* _RECORDS PROVIDED_
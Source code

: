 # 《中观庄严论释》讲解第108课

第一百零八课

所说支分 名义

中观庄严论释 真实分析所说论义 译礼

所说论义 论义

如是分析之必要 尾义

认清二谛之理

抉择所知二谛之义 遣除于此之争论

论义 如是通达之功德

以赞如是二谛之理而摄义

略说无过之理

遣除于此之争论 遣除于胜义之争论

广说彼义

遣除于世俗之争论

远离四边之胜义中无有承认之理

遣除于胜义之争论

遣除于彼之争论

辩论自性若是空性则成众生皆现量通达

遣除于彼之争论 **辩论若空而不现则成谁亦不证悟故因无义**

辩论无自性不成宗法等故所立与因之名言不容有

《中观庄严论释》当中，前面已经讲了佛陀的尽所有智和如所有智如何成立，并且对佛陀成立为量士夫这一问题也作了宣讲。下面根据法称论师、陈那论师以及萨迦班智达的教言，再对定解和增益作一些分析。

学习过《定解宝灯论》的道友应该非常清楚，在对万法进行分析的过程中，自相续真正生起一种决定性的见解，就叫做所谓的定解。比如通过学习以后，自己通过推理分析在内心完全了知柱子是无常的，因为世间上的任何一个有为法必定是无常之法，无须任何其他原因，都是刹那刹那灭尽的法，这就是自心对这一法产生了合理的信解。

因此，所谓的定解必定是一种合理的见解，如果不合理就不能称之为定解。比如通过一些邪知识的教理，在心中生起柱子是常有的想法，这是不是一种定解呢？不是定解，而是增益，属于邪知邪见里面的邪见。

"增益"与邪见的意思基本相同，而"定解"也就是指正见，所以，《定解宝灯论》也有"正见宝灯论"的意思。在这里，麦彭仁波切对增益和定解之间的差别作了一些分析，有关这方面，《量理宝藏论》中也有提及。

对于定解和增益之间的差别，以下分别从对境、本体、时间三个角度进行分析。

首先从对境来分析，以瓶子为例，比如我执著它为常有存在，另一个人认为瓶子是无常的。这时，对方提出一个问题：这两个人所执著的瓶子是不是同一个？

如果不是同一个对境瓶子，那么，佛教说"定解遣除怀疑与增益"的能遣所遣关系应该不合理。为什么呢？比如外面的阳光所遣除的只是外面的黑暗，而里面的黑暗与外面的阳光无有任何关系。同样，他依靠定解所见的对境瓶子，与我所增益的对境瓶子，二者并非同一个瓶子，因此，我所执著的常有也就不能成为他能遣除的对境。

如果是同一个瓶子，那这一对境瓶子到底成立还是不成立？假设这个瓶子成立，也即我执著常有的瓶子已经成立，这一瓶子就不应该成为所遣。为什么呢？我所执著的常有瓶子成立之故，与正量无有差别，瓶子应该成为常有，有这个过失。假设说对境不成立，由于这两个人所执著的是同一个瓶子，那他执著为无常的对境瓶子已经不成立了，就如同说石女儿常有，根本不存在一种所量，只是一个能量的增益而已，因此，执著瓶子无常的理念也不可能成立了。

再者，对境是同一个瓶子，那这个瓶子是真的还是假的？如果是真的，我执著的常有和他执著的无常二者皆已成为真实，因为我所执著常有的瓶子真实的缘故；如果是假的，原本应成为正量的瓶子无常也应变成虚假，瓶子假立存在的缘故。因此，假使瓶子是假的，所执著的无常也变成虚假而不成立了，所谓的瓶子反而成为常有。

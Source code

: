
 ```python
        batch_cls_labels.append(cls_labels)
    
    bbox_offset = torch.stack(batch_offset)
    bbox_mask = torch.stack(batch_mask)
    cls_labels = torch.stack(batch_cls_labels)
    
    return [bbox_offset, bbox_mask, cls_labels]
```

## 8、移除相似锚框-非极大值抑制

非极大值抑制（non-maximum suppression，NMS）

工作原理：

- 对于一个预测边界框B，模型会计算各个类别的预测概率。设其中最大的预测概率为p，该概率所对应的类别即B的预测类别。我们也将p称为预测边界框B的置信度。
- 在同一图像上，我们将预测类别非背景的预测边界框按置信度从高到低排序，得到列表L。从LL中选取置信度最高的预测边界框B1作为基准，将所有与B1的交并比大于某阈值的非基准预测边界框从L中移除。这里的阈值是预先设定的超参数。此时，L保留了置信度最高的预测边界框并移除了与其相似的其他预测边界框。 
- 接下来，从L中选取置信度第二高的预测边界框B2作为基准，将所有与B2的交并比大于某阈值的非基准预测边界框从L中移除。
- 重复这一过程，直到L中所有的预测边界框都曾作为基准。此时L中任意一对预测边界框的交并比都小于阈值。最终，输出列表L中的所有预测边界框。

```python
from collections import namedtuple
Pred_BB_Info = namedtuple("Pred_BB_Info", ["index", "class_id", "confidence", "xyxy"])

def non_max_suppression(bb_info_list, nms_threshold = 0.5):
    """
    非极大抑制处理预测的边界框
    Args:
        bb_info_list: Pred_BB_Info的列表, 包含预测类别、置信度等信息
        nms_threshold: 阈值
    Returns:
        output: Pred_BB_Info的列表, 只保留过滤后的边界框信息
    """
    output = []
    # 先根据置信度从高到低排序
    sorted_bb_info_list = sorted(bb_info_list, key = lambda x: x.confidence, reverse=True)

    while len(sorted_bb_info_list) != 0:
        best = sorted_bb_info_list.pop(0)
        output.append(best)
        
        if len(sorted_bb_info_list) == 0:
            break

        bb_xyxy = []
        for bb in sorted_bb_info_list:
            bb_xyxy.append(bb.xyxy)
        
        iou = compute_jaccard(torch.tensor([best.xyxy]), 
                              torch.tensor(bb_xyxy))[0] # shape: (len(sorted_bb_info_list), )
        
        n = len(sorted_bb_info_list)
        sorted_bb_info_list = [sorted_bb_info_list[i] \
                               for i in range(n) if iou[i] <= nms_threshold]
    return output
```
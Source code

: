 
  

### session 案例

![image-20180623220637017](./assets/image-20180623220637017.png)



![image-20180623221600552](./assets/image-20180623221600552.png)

* _TASK DESCRIPTION_
Only the lines from the first line of the records through the one containing "因此，所谓的定解必定是一种合" should be reproduced, exactly, with both of them included.

* _RESPONSE AREA_
Source code

: # 《中观庄严论释》讲解第108课

第一百零八课

所说支分 名义

中观庄严论释 真实分析所说论义 译礼

所说论义 论义

如是分析之必要 尾义

认清二谛之理

抉择所知二谛之义 遣除于此之争论

论义 如是通达之功德

以赞如是二谛之理而摄义

略说无过之理

遣除于此之争论 遣除于胜义之争论

广说彼义

遣除于世俗之争论

远离四边之胜义中无有承认之理

遣除于胜义之争论

遣除于彼之争论

辩论自性若是空性则成众生皆现量通达

遣除于彼之争论 **辩论若空而不现则成谁亦不证悟故因无义**

辩论无自性不成宗法等故所立与因之名言不容有

《中观庄严论释》当中，前面已经讲了佛陀的尽所有智和如所有智如何成立，并且对佛陀成立为量士夫这一问题也作了宣讲。下面根据法称论师、陈那论师以及萨迦班智达的教言，再对定解和增益作一些分析。

学习过《定解宝灯论》的道友应该非常清楚，在对万法进行分析的过程中，自相续真正生起一种决定性的见解，就叫做所谓的定解。比如通过学习以后，自己通过推理分析在内心完全了知柱子是无常的，因为世间上的任何一个有为法必定是无常之法，无须任何其他原因，都是刹那刹那灭尽的法，这就是自心对这一法产生了合理的信解。

因此，所谓的定解必定是一种合理的见解，如果不合理就不能称之为定解。比如通过一些邪知识的教理，在心中生起柱子是常有的想法，这是不是一种定解呢？不是定解，而是增益，属于邪知邪见里面的邪见。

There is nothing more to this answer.